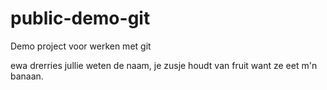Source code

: # public-demo-git
Demo project voor werken met git

ewa drerries jullie weten de naam, je zusje houdt van fruit want ze eet m'n banaan.

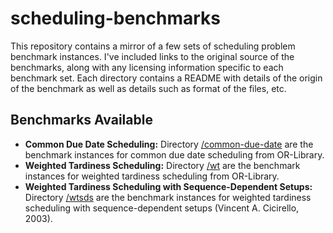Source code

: # scheduling-benchmarks

This repository contains a mirror of a few sets of scheduling problem benchmark instances. I've included links to the original source of the benchmarks, along with any licensing information specific to each benchmark set.  Each directory contains a README with details of the origin of the benchmark as well as details such as format of the files, etc.

## Benchmarks Available

* __Common Due Date Scheduling:__ Directory [/common-due-date](common-due-date) are the benchmark instances for common due date scheduling from OR-Library.
* __Weighted Tardiness Scheduling:__ Directory [/wt](wt) are the benchmark instances for weighted tardiness scheduling from OR-Library.
* __Weighted Tardiness Scheduling with Sequence-Dependent Setups:__ Directory [/wtsds](wtsds) are the benchmark instances for weighted tardiness scheduling with sequence-dependent setups (Vincent A. Cicirello, 2003).
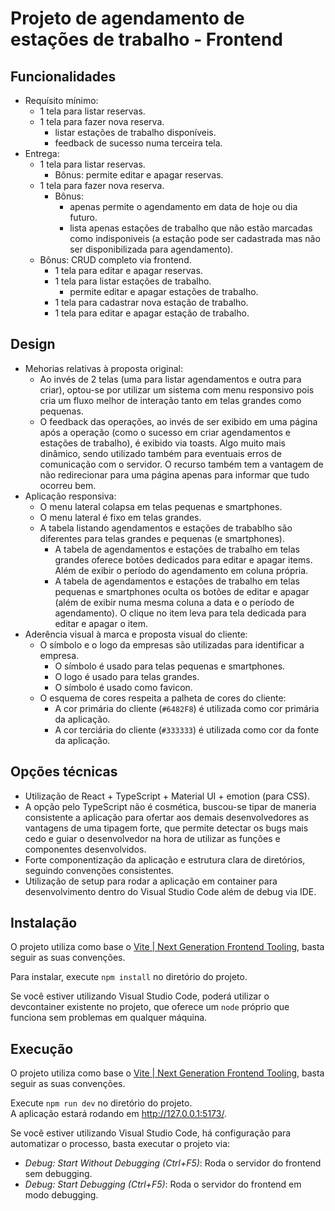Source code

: # Projeto de agendamento de estações de trabalho - Frontend

## Funcionalidades

- Requísito mínimo:
	- 1 tela para listar reservas.
	- 1 tela para fazer nova reserva.
		- listar estações de trabalho disponíveis.
		- feedback de sucesso numa terceira tela.
- Entrega:
	- 1 tela para listar reservas.
		- Bônus: permite editar e apagar reservas.
	- 1 tela para fazer nova reserva.
		- Bônus:
			- apenas permite o agendamento em data de hoje ou dia futuro.
			- lista apenas estações de trabalho que não estão marcadas como indisponiveis (a estação pode ser cadastrada mas não ser disponibilizada para agendamento).
	- Bônus: CRUD completo via frontend.
		- 1 tela para editar e apagar reservas.
		- 1 tela para listar estações de trabalho.
			- permite editar e apagar estações de trabalho.
		- 1 tela para cadastrar nova estação de trabalho.
		- 1 tela para editar e apagar estação de trabalho.

## Design

- Mehorias relativas à proposta original:
	- Ao invés de 2 telas (uma para listar agendamentos e outra para criar), optou-se por utilizar um sistema com menu responsivo pois cria um fluxo melhor de interação tanto em telas grandes como pequenas.
	- O feedback das operações, ao invés de ser exibido em uma página após a operação (como o sucesso em criar agendamentos e estações de trabalho), é exibido via toasts. Algo muito mais dinâmico, sendo utilizado também para eventuais erros de comunicação com o servidor. O recurso também tem a vantagem de não redirecionar para uma página apenas para informar que tudo ocorreu bem.
- Aplicação responsiva:
	- O menu lateral colapsa em telas pequenas e smartphones.
	- O menu lateral é fixo em telas grandes.
	- A tabela listando agendamentos e estações de trabablho são diferentes para telas grandes e pequenas (e smartphones).
		- A tabela de agendamentos e estações de trabalho em telas grandes oferece botões dedicados para editar e apagar items. Além de exibir o período do agendamento em coluna própria.
		- A tabela de agendamentos e estações de trabalho em telas pequenas e smartphones oculta os botões de editar e apagar (além de exibir numa mesma coluna a data e o período de agendamento). O clique no item leva para tela dedicada para editar e apagar o item.
- Aderência visual à marca e proposta visual do cliente:
	- O símbolo e o logo da empresas são utilizadas para identificar a empresa.
		- O símbolo é usado para telas pequenas e smartphones.
		- O logo é usado para telas grandes.
		- O símbolo é usado como favicon.
	- O esquema de cores respeita a palheta de cores do cliente:
		- A cor primária do cliente (`#6482F8`) é utilizada como cor primária da aplicação.
		- A cor terciária do cliente (`#333333`) é utilizada como cor da fonte da aplicação.

## Opções técnicas

- Utilização de React + TypeScript + Material UI + emotion (para CSS).
- A opção pelo TypeScript não é cosmética, buscou-se tipar de maneria consistente a aplicação para ofertar aos demais desenvolvedores as vantagens de uma tipagem forte, que permite detectar os bugs mais cedo e guiar o desenvolvedor na hora de utilizar as funções e componentes desenvolvidos.
- Forte componentização da aplicação e estrutura clara de diretórios, seguindo convenções consistentes.
- Utilização de setup para rodar a aplicação em container para desenvolvimento dentro do Visual Studio Code além de debug via IDE.

## Instalação

O projeto utiliza como base o [Vite | Next Generation Frontend Tooling](https://vitejs.dev/), basta seguir as suas convenções.

Para instalar, execute `npm install` no diretório do projeto.

Se você estiver utilizando Visual Studio Code, poderá utilizar o devcontainer existente no projeto, que oferece um `node` próprio que funciona sem problemas em qualquer máquina.

## Execução

O projeto utiliza como base o [Vite | Next Generation Frontend Tooling](https://vitejs.dev/), basta seguir as suas convenções.

Execute `npm run dev` no diretório do projeto.  
A aplicação estará rodando em <http://127.0.0.1:5173/>.

Se você estiver utilizando Visual Studio Code, há configuração para automatizar o processo, basta executar o projeto via:

- *Debug: Start Without Debugging (Ctrl+F5)*: Roda o servidor do frontend sem debugging.
- *Debug: Start Debugging (Ctrl+F5)*: Roda o servidor do frontend em modo debugging.
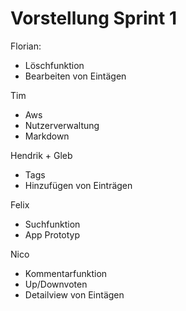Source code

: # Vorstellung Sprint 1

Florian:
  - Löschfunktion
  - Bearbeiten von Eintägen

Tim
  - Aws
  - Nutzerverwaltung
  - Markdown

Hendrik + Gleb
  - Tags
  - Hinzufügen von Einträgen
  
Felix
- Suchfunktion
- App Prototyp

Nico
- Kommentarfunktion
- Up/Downvoten
- Detailview von Eintägen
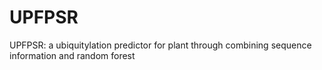 # UPFPSR
UPFPSR: a ubiquitylation predictor for plant through combining sequence information and random forest
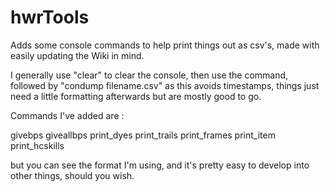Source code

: # hwrTools
 Adds some console commands to help print things out as csv's, made with easily updating the Wiki in mind. 

I generally use "clear" to clear the console, then use the command, followed by "condump filename.csv" as this avoids timestamps, things just need a little formatting afterwards but are mostly good to go. 
 
 Commands I've added are : 
 
givebps
giveallbps
print_dyes
print_trails
print_frames
print_item
print_hcskills

but you can see the format I'm using, and it's pretty easy to develop into other things, should you wish. 
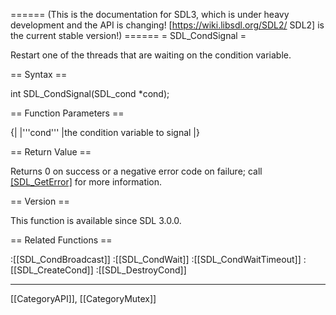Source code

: ====== (This is the documentation for SDL3, which is under heavy development and the API is changing! [https://wiki.libsdl.org/SDL2/ SDL2] is the current stable version!) ======
= SDL_CondSignal =

Restart one of the threads that are waiting on the condition variable.

== Syntax ==

<syntaxhighlight lang='c'>
int SDL_CondSignal(SDL_cond *cond);
</syntaxhighlight>

== Function Parameters ==

{|
|'''cond'''
|the condition variable to signal
|}

== Return Value ==

Returns 0 on success or a negative error code on failure; call
[[SDL_GetError]]() for more information.

== Version ==

This function is available since SDL 3.0.0.

== Related Functions ==

:[[SDL_CondBroadcast]]
:[[SDL_CondWait]]
:[[SDL_CondWaitTimeout]]
:[[SDL_CreateCond]]
:[[SDL_DestroyCond]]

----
[[CategoryAPI]], [[CategoryMutex]]


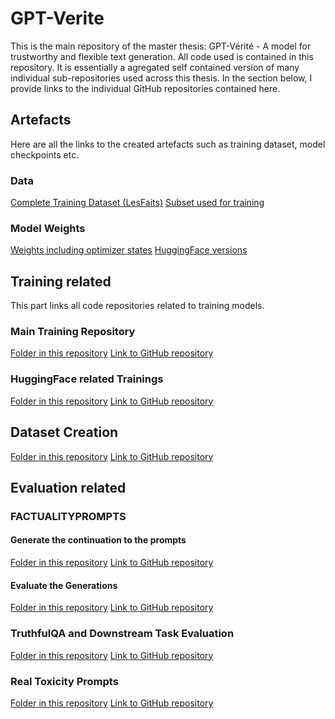 # GPT-Verite
This is the main repository of the master thesis: GPT-Vérité - A model for trustworthy and flexible text generation. All code used is contained in this repository. It is essentially a agregated self contained version of many individual sub-repositories used across this thesis. In the section below, I provide links to the individual GitHub repositories contained here.

## Artefacts
Here are all the links to the created artefacts such as training dataset, model checkpoints etc.
### Data
[Complete Training Dataset (LesFaits)](https://huggingface.co/datasets/davidvblumenthal/LesFaits)
[Subset used for training](https://doi.org/10.5281/zenodo.8242895)

### Model Weights
[Weights including optimizer states](https://doi.org/10.5281/zenodo.8242804)
[HuggingFace versions](https://huggingface.co/davidvblumenthal)

## Training related
This part links all code repositories related to training models.
### Main Training Repository
[Folder in this repository](training/continued_pretraining)
[Link to GitHub repository](https://github.com/davidvblumenthal/gpt-verite_)

### HuggingFace related Trainings
[Folder in this repository](training/scratch_training)
[Link to GitHub repository](https://github.com/davidvblumenthal/Truthfulness_Study_Hug)

## Dataset Creation
[Folder in this repository](dataset/LesFaits)
[Link to GitHub repository](https://github.com/davidvblumenthal/LesFaits)

## Evaluation related
### FACTUALITYPROMPTS
#### Generate the continuation to the prompts
[Folder in this repository](evaluation/generation_evaluation)
[Link to GitHub repository](https://github.com/davidvblumenthal/generation_evaluation)

#### Evaluate the Generations
[Folder in this repository](evaluation/FactualityPrompts)
[Link to GitHub repository](https://github.com/davidvblumenthal/FactualityPrompt)

### TruthfulQA and Downstream Task Evaluation
[Folder in this repository](evaluation/lm-evaluation-harness)
[Link to GitHub repository](https://github.com/davidvblumenthal/lm-evaluation-harness)

### Real Toxicity Prompts
[Folder in this repository](evaluation/toxicity_prompts)
[Link to GitHub repository](https://github.com/davidvblumenthal/toxicity_prompts)
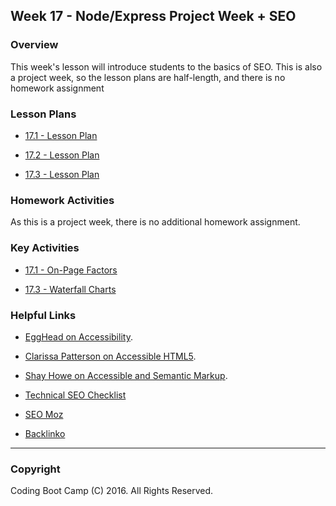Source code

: ## Week 17 - Node/Express Project Week + SEO

### Overview

This week's lesson will introduce students to the basics of SEO. This is also a project week, so the lesson plans are half-length, and there is no homework assignment

### Lesson Plans

* [17.1 - Lesson Plan](1-Class-Content/17.1/17.1-LessonPlan.md)

* [17.2 - Lesson Plan](1-Class-Content/17.2/17.2-LessonPlan.md)

* [17.3 - Lesson Plan](1-Class-Content/17.3/17.3-LessonPlan.md)

### Homework Activities

As this is a project week, there is no additional homework assignment.

### Key Activities

* [17.1 - On-Page Factors](1-Class-Content/17.1/Activities/01-On-Page-Factors/Solutions)

* [17.3 - Waterfall Charts](1-Class-Content/17.3/Activities/1-Waterfall-Charts)

### Helpful Links

  * [EggHead on Accessibility](https://egghead.io/courses/start-building-accessible-web-applications-today).

  * [Clarissa Patterson on Accessible HTML5](http://www.clarissapeterson.com/2012/11/html5-accessibility/).

  * [Shay Howe on Accessible and Semantic Markup](http://learn.shayhowe.com/advanced-html-css/semantics-accessibility/).
  
  * [Technical SEO Checklist](https://moz.com/blog/technical-site-audit-for-2015)
  
  * [SEO Moz](https://moz.com/)
  
  * [Backlinko](http://backlinko.com/)


-------

### Copyright 

Coding Boot Camp (C) 2016. All Rights Reserved.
+ + + + + + +
- **Required action**
Only the number of lines above that contain "Ctrl" should be given as the answer.

- **Solution to the exercise**
2